Une élection locale à portée symbolique
Leslie Djoufack Halleur-Exharoux est devenue le 15 mars 2026 la première femme maire de Saint Mammès, une commune d’environ 3 500 habitants située en Île-de-France. Arrivée dans la ville il y a dix ans, elle a d’abord pris la présidence de l’association des parents d’élèves.
En 2020, elle devient adjointe aux affaires sociales. Deux ans plus tard, elle démissionne, en désaccord avec la gestion du maire Joël Surier. Elle reste engagée dans la vie associative, notamment sur les questions de famille, d’éducation et de jeunesse.
Sa liste l’emporte avec 50,50 % des suffrages. Son prédécesseur, candidat à sa propre succession, obtient 49,50 %. Mère de quatre enfants et titulaire d’un master en ressources humaines, elle incarne un profil atypique dans le paysage des exécutifs locaux français.
Les ressorts d’une victoire inattendue
La victoire de Leslie Djoufack Halleur-Exharoux repose sur une stratégie d’ancrage local progressif. Son entrée par la sphère associative, puis par l’exécutif municipal, lui a permis de construire une notoriété de terrain sans étiquette partisane nationale.
L' élection municipale à Saint Mammès s’est jouée sur la défiance envers le maire sortant. Après deux ans comme adjointe, la candidate a capitalisé sur sa connaissance des dossiers et sur une rupture assumée avec l’équipe en place. La campagne a mis en avant les thématiques éducatives et familiales, domaines où elle disposait d’une crédibilité acquise via l’association de parents d’élèves.
Son origine Camerounaise n’a pas été un thème de campagne, mais elle constitue un marqueur identitaire fort dans une région où les diversités sont souvent invisibilisées dans les exécutifs locaux. Le scrutin illustre une forme de déconnexion entre l’appartenance ethnique et le vote municipal, où les enjeux de proximité priment.
Les mécanismes d’une alternance locale
La défection de l’adjointe pour créer une liste concurrente est un classique des dynamiques municipales françaises. Mais le mécanisme gagnant ici repose sur trois leviers. D’abord, l’ancrage associatif préalable, qui offre un réseau de confiance indépendant de l’appareil municipal. Ensuite, le choix d’un positionnement centré sur la famille et la jeunesse, des sujets transversaux qui fédèrent au-delà des clivages traditionnels.
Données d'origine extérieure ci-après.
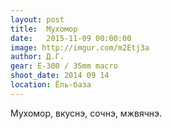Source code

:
 ```yaml
---
layout: post
title:  Мухомор
date:   2015-11-09 00:00:00
image: http://imgur.com/m2Etj3a
author: Д.Г.
gear: E-300 / 35mm macro
shoot_date: 2014 09 14
location: Ёль-база
---
```


Мухомор, вкуснэ, сочнэ, мжвячнэ.
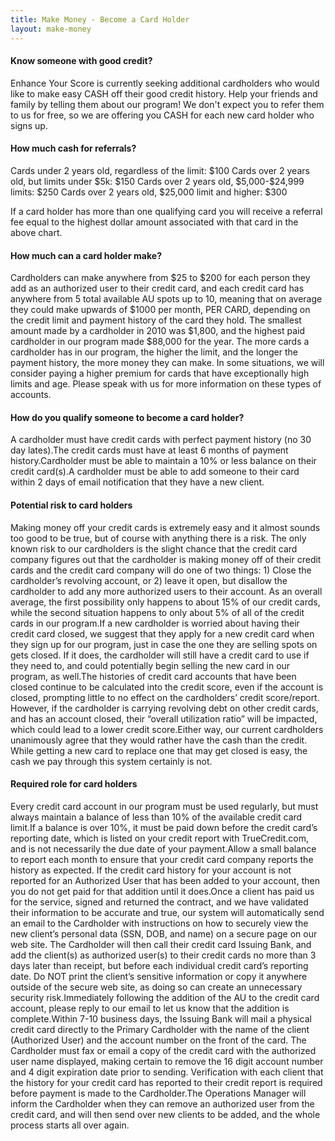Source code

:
 ```yaml
---
title: Make Money - Become a Card Holder
layout: make-money
---
```


<h4>Know someone with good credit?</h4>
Enhance Your Score is currently seeking additional cardholders who would like to make easy CASH off their good credit history. Help your friends and family by telling them about our program! We don't expect you to refer them to us for free, so we are offering you CASH for each new card holder who signs up.

<h4>How much cash for referrals?</h4>
Cards under 2 years old, regardless of the limit: $100
Cards over 2 years old, but limits under $5k: $150
Cards over 2 years old, $5,000-$24,999 limits: $250
Cards over 2 years old, $25,000 limit and higher: $300

If a card holder has more than one qualifying card you will receive a referral fee equal to the highest dollar amount associated with that card in the above chart.

<h4>How much can a card holder make?</h4>
Cardholders can make anywhere from $25 to $200 for each person they add as an authorized user to their credit card, and each credit card has anywhere from 5 total available AU spots up to 10, meaning that on average they could make upwards of $1000 per month, PER CARD, depending on the credit limit and payment history of the card they hold.  The smallest amount made by a cardholder in 2010 was $1,800, and the highest paid cardholder in our program made $88,000 for the year. The more cards a cardholder has in our program, the higher the limit, and the longer the payment history, the more money they can make. In some situations, we will consider paying a higher premium for cards that have exceptionally high limits and age. Please speak with us for more information on these types of accounts.

<h4>How do you qualify someone to become a card holder? </h4>
A cardholder must have credit cards with perfect payment history (no 30 day lates).The credit cards must have at least 6 months of payment history.Cardholder must be able to maintain a 10% or less balance on their credit card(s).A cardholder must be able to add someone to their card within 2 days of email notification that they have a new client.

<h4>Potential risk to card holders</h4>
Making money off your credit cards is extremely easy and it almost sounds too good to be true, but of course with anything there is a risk.  The only known risk to our cardholders is the slight chance that the credit card company figures out that the cardholder is making money off of their credit cards and the credit card company will do one of two things: 1) Close the cardholder’s revolving account, or 2) leave it open, but disallow the cardholder to add any more authorized users to their account.  As an overall average, the first possibility only happens to about 15% of our credit cards, while the second situation happens to only about 5% of all of the credit cards in our program.If a new cardholder is worried about having their credit card closed, we suggest that they apply for a new credit card when they sign up for our program, just in case the one they are selling spots on gets closed.  If it does, the cardholder will still have a credit card to use if they need to, and could potentially begin selling the new card in our program, as well.The histories of credit card accounts that have been closed continue to be calculated into the credit score, even if the account is closed, prompting little to no effect on the cardholders’ credit score/report. However, if the cardholder is carrying revolving debt on other credit cards, and has an account closed, their “overall utilization ratio” will be impacted, which could lead to a lower credit score.Either way, our current cardholders unanimously agree that they would rather have the cash than the credit. While getting a new card to replace one that may get closed is easy, the cash we pay through this system certainly is not.

<h4>Required role for card holders </h4>
Every credit card account in our program must be used regularly, but must always maintain a balance of less than 10% of the available credit card limit.If a balance is over 10%, it must be paid down before the credit card’s reporting date, which is listed on your credit report with TrueCredit.com, and is not necessarily the due date of your payment.Allow a small balance to report each month to ensure that your credit card company reports the history as expected. If the credit card history for your account is not reported for an Authorized User that has been added to your account, then you do not get paid for that addition until it does.Once a client has paid us for the service, signed and returned the contract, and we have validated their information to be accurate and true, our system will automatically send an email to the Cardholder with instructions on how to securely view the new client’s personal data (SSN, DOB, and name) on a secure page on our web site. The Cardholder will then call their credit card Issuing Bank, and add the client(s) as authorized user(s) to their credit cards no more than 3 days later than receipt, but before each individual credit card’s reporting date. Do NOT print the client’s sensitive information or copy it anywhere outside of the secure web site, as doing so can create an unnecessary security risk.Immediately following the addition of the AU to the credit card account, please reply to our email to let us know that the addition is complete.Within 7-10 business days, the Issuing Bank will mail a physical credit card directly to the Primary Cardholder with the name of the client (Authorized User) and the account number on the front of the card. The Cardholder must fax or email a copy of the credit card with the authorized user name displayed, making certain to remove the 16 digit account number and 4 digit expiration date prior to sending.  Verification with each client that the history for your credit card has reported to their credit report is required before payment is made to the Cardholder.The Operations Manager will inform the Cardholder when they can remove an authorized user from the credit card, and will then send over new clients to be added, and the whole process starts all over again.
Enfin, le timing : en se présentant après deux ans de désaccord public avec le maire sortant, elle a cristallisé le mécontentement d’une partie des administrés sans être assimilée à l’opposition systématique. La maire nouvellement élue bénéficie d’un master en ressources humaines, une compétence en gestion qui a pu rassurer les électeurs sur sa capacité à gérer une collectivité.
L’écart de 1 % des voix traduit une mobilisation extrêmement serrée. Dans une commune de petite taille, les dynamiques de bouche-à-oreille et l’engagement des proches ont pesé autant que les programmes.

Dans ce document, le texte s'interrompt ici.